Priming Etkisi: Hareket halindeyken beynimize dolaylı ya da doğrudan bir fikir gelirse onu çağrıştıran bir dizi fikir hazır hale gelir. Buna priming etkisi denir. Örneğin yemek kelimesinden sonra çor kelimesini çorap olarak değil de çorba olarak tamamlarız. Giyinme denilseydi çor kelimesi çorabı çağrıştıracaktı. Deneyler her şeyi hızlıca etiketlediğimizi ortaya koyuyor.
Hale etkisi: Bir kişi hakkında her şeyi sevme ya da nefret etme etkisidir. Sadece birkaç özelliğini baz alarak etiketler. Örneğin bağış yapan birini görünce o kişiyi sevebilirsiniz ancak yaptığı bağışın ardında çok daha farklı bir neden olabilir.
Sistem 1 kısa vadeli iç görüler elde etmekte çok iyidir.Zor durumlarda en doğru tepkiyi vermemizi sağlar. Neyse ki sistem 2 bize gelen veriyi istersek analiz edebilir ve gerektiğinde geçersiz sayabilir.Sorun şu ki sistem 2 yaradılışı gereği tembeldir ve gerçekleştireceği işlemler çok çaba ve enerji gerektirir. Burada biyolojik tasarruf devreye girer.Çünkü enerji değerli bir biyolojik kaynaktır. Mecbur kalmadıkça enerji harcamak istemez. Buna Asgari Çaba Kanunu denir.Evrimsel olarak kodlarımıza kazınmıştır. İşin iyi tarafı yeterince motivasyonumuz olduğunda , iyi dinlendiğimizde , iyi beslendiğimizde Sistem 2 enerji tasarrufu yapmaya gerek duymaz ve çok iyi çalışır.
Referans Noktası: Bir konu veya etki hakkında miktar bazında zihnin bir dayanak noktası bularak değerlendirmesidir.1 ile 10 arasında ölçekte kaç puan verirsiniz? Buna örnektir.
Çerçeveleme Etkisi: Problemin veya konunun sunulma şekli vereceğimiz tepkiyi etkiler gerçeğine dayanır.Farkındalığımız problem veya konunun belli bir kısmına odaklandığında çağrışımsal tepkiler devreye girer , mantık süzgecinden geçirince tanımlar ve tepkiler farklı olabilir.Sistem 1 sürekli tutarlı olmaya çalışır.Bu yüzden sürekli düşündüğünü doğrulayacak , hikayeyi gerçek kılacak verilere odaklanır.Bu da bilginin eksik olmasına neden olur.Kahneman ne kadar az bilgi varsa o kadar tutarlı olduğumuzu söylüyor.

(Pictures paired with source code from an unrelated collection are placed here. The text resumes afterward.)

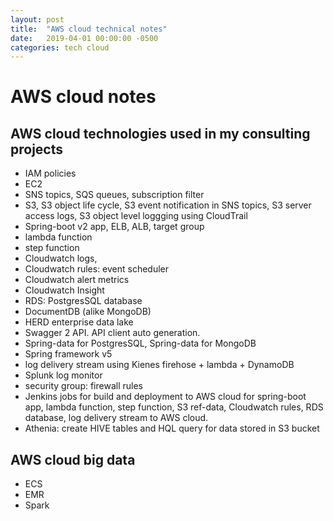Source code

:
 ```yaml
---
layout: post
title:  "AWS cloud technical notes"
date:   2019-04-01 00:00:00 -0500
categories: tech cloud
---
```


# AWS cloud notes #

## AWS cloud technologies used in my consulting projects

- IAM policies
- EC2
- SNS topics, SQS queues, subscription filter
- S3, S3 object life cycle, S3 event notification in SNS topics, S3 server access logs, S3 object level loggging using CloudTrail
- Spring-boot v2 app, ELB, ALB, target group
- lambda function
- step function
- Cloudwatch logs, 
- Cloudwatch rules: event scheduler
- Cloudwatch alert metrics
- Cloudwatch Insight
- RDS: PostgresSQL database
- DocumentDB (alike MongoDB)
- HERD enterprise data lake
- Swagger 2 API. API client auto generation.
- Spring-data for PostgresSQL, Spring-data for MongoDB
- Spring framework v5
- log delivery stream using Kienes firehose + lambda + DynamoDB
- Splunk log monitor
- security group: firewall rules
- Jenkins jobs for build and deployment to AWS cloud for spring-boot app, lambda function, step function, S3 ref-data, Cloudwatch rules, RDS database, log delivery stream to AWS cloud.
- Athenia: create HIVE tables and HQL query for data stored in S3 bucket


## AWS cloud big data

- ECS
- EMR
- Spark

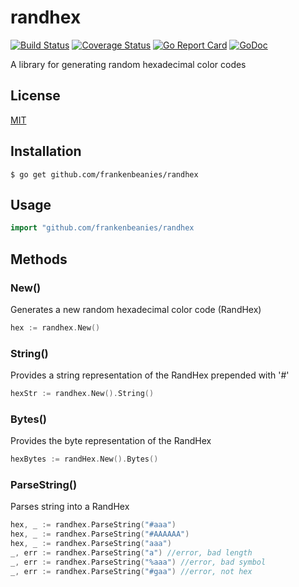 # randhex

[![Build Status](https://travis-ci.org/frankenbeanies/randhex.svg?branch=master)](https://travis-ci.org/frankenbeanies/randhex) 
[![Coverage Status](https://coveralls.io/repos/github/frankenbeanies/randhex/badge.svg?branch=master)](https://coveralls.io/github/frankenbeanies/randhex?branch=master) 
[![Go Report Card](https://goreportcard.com/badge/github.com/frankenbeanies/randhex)](https://goreportcard.com/report/github.com/frankenbeanies/randhex)
[![GoDoc](https://godoc.org/github.com/frankenbeanies/uuid4?status.svg)](https://godoc.org/github.com/frankenbeanies/randhex)

A library for generating random hexadecimal color codes

## License

[MIT](LICENSE)

## Installation

```
$ go get github.com/frankenbeanies/randhex
```

## Usage

```go
import "github.com/frankenbeanies/randhex
```

## Methods

### New()

Generates a new random hexadecimal color code (RandHex)

```go
hex := randhex.New()
```

### String()

Provides a string representation of the RandHex prepended with '#'

```go
hexStr := randhex.New().String()
```

### Bytes()

Provides the byte representation of the RandHex

```go
hexBytes := randHex.New().Bytes()
```

### ParseString()
Parses string into a RandHex

```go
hex, _ := randhex.ParseString("#aaa")
hex, _ := randhex.ParseString("#AAAAAA")
hex, _ := randhex.ParseString("aaa")
_, err := randhex.ParseString("a") //error, bad length
_, err := randhex.ParseString("%aaa") //error, bad symbol
_, err := randhex.ParseString("#gaa") //error, not hex
```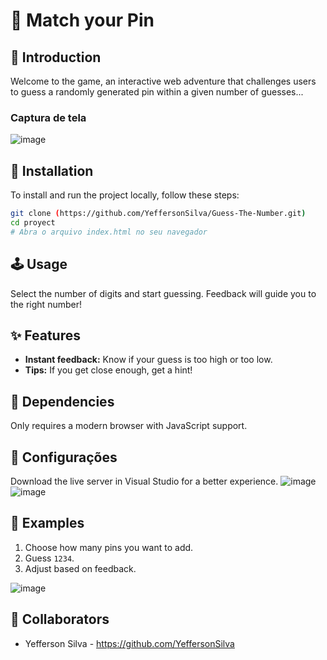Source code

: # 🎲 Match your Pin

## 🌟 Introduction

Welcome to the game, an interactive web adventure that challenges users to guess a randomly generated pin within a given number of guesses...

### Captura de tela

![image](https://github.com/YeffersonSilva/Guess-The-Number.git)



## 💾 Installation

To install and run the project locally, follow these steps:

```bash
git clone (https://github.com/YeffersonSilva/Guess-The-Number.git)
cd proyect
# Abra o arquivo index.html no seu navegador
```

## 🕹️ Usage

Select the number of digits and start guessing. Feedback will guide you to the right number!

## ✨ Features
- **Instant feedback:** Know if your guess is too high or too low.
- **Tips:** If you get close enough, get a hint!

## 🧩 Dependencies

Only requires a modern browser with JavaScript support.

## 🔧 Configurações

Download the live server in Visual Studio for a better experience.
![image](https://github.com/Compass-pb-aws-2024-IFSUL-UFERSA/sprint-1-pb-aws-ifsul-ufersa/assets/117882117/4648e9ac-c6e8-495f-9fdd-33decce3755e)
![image](https://github.com/Compass-pb-aws-2024-IFSUL-UFERSA/sprint-1-pb-aws-ifsul-ufersa/assets/117882117/16369a69-ce84-4202-bc57-966b200c9a83)


## 🌈 Examples

1. Choose how many pins you want to add.
2. Guess `1234`.
3. Adjust based on feedback.

![image](https://github.com/Compass-pb-aws-2024-IFSUL-UFERSA/sprint-1-pb-aws-ifsul-ufersa/assets/117882117/fa7970f5-dc69-4269-b33c-ef2e5c6626f1)

## 👥 Collaborators
- Yefferson Silva - https://github.com/YeffersonSilva
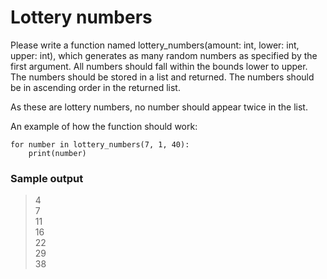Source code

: # Lottery numbers

Please write a function named lottery_numbers(amount: int, lower: int, upper: int), which generates as many random numbers as specified by the first argument. All numbers should fall within the bounds lower to upper. The numbers should be stored in a list and returned. The numbers should be in ascending order in the returned list.

As these are lottery numbers, no number should appear twice in the list.

An example of how the function should work:

```
for number in lottery_numbers(7, 1, 40):
    print(number)
```

### Sample output

>4 <br>
>7 <br>
>11 <br>
>16 <br>
>22 <br>
>29 <br>
>38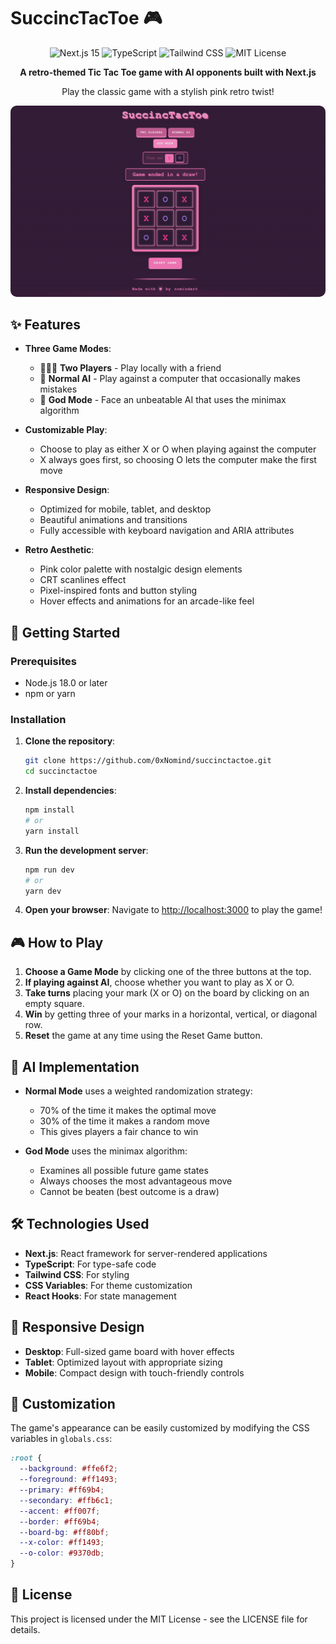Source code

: # SuccincTacToe 🎮

<div align="center">
  <img src="https://img.shields.io/badge/Next.js-15-black?style=for-the-badge&logo=next.js" alt="Next.js 15" />
  <img src="https://img.shields.io/badge/TypeScript-blue?style=for-the-badge&logo=typescript" alt="TypeScript" />
  <img src="https://img.shields.io/badge/Tailwind_CSS-38B2AC?style=for-the-badge&logo=tailwind-css" alt="Tailwind CSS" />
  <img src="https://img.shields.io/badge/License-MIT-yellow?style=for-the-badge" alt="MIT License" />
</div>

<div align="center">
  <p><strong>A retro-themed Tic Tac Toe game with AI opponents built with Next.js</strong></p>
  <p>Play the classic game with a stylish pink retro twist!</p>
</div>

<p align="center">
  <img src="./public/images/game-screenshot.png" alt="SuccincTacToe Game Screenshot" style="border-radius: 10px; max-width: 100%;" />
</p>

## ✨ Features

- **Three Game Modes**:
  - 🧑‍🤝‍🧑 **Two Players** - Play locally with a friend
  - 🤖 **Normal AI** - Play against a computer that occasionally makes mistakes
  - 👾 **God Mode** - Face an unbeatable AI that uses the minimax algorithm

- **Customizable Play**:
  - Choose to play as either X or O when playing against the computer
  - X always goes first, so choosing O lets the computer make the first move

- **Responsive Design**:
  - Optimized for mobile, tablet, and desktop
  - Beautiful animations and transitions
  - Fully accessible with keyboard navigation and ARIA attributes

- **Retro Aesthetic**:
  - Pink color palette with nostalgic design elements
  - CRT scanlines effect
  - Pixel-inspired fonts and button styling
  - Hover effects and animations for an arcade-like feel

## 🚀 Getting Started

### Prerequisites

- Node.js 18.0 or later
- npm or yarn

### Installation

1. **Clone the repository**:
   ```bash
   git clone https://github.com/0xNomind/succinctactoe.git
   cd succinctactoe
   ```

2. **Install dependencies**:
   ```bash
   npm install
   # or
   yarn install
   ```

3. **Run the development server**:
   ```bash
   npm run dev
   # or
   yarn dev
   ```

4. **Open your browser**:
   Navigate to [http://localhost:3000](http://localhost:3000) to play the game!

## 🎮 How to Play

1. **Choose a Game Mode** by clicking one of the three buttons at the top.
2. **If playing against AI**, choose whether you want to play as X or O.
3. **Take turns** placing your mark (X or O) on the board by clicking on an empty square.
4. **Win** by getting three of your marks in a horizontal, vertical, or diagonal row.
5. **Reset** the game at any time using the Reset Game button.

## 🧠 AI Implementation

- **Normal Mode** uses a weighted randomization strategy:
  - 70% of the time it makes the optimal move
  - 30% of the time it makes a random move
  - This gives players a fair chance to win

- **God Mode** uses the minimax algorithm:
  - Examines all possible future game states
  - Always chooses the most advantageous move
  - Cannot be beaten (best outcome is a draw)

## 🛠️ Technologies Used

- **Next.js**: React framework for server-rendered applications
- **TypeScript**: For type-safe code
- **Tailwind CSS**: For styling
- **CSS Variables**: For theme customization
- **React Hooks**: For state management

## 📱 Responsive Design

- **Desktop**: Full-sized game board with hover effects
- **Tablet**: Optimized layout with appropriate sizing
- **Mobile**: Compact design with touch-friendly controls

## 🎨 Customization

The game's appearance can be easily customized by modifying the CSS variables in `globals.css`:

```css
:root {
  --background: #ffe6f2;
  --foreground: #ff1493;
  --primary: #ff69b4;
  --secondary: #ffb6c1;
  --accent: #ff007f;
  --border: #ff69b4;
  --board-bg: #ff80bf;
  --x-color: #ff1493;
  --o-color: #9370db;
}
```

## 📝 License

This project is licensed under the MIT License - see the LICENSE file for details.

Optimizm: İyimserlik aşırı özgüvene sebep olabilir.Bu hem bir nimet hem de risktir. Önce dikkatli olmalarında fayda vardır. Optimistler neşeli ve iyimserdir bu yüzden başarısızlık ve zorluklara karşı çok dayanıklıdır.Depresyona girme oranları düşüktür, bağışıklık sistemleri kuvvetlidir, çok gülümsedikleri için çok sevilirler , sağlıklarına önem verirler ve gerçekten de uzun yaşarlar.Şanslıdırlar. Mucitler , girişimciler , siyasi ve askeri liderler optimistlerden çıkar. Ancak iyimserlik projelerde normal süresinden erken tamamlama beklentisine sebep olabilir. Motivasyon ne kadar yüksekse bitirme tahmini o kadar kısa olur. Bazı durumlarda optimizm bizleri sıkıntıya soksa da azmin en büyük dayanağıdır. Başkalarının hayatlarına en çok etki eden kişilerdir.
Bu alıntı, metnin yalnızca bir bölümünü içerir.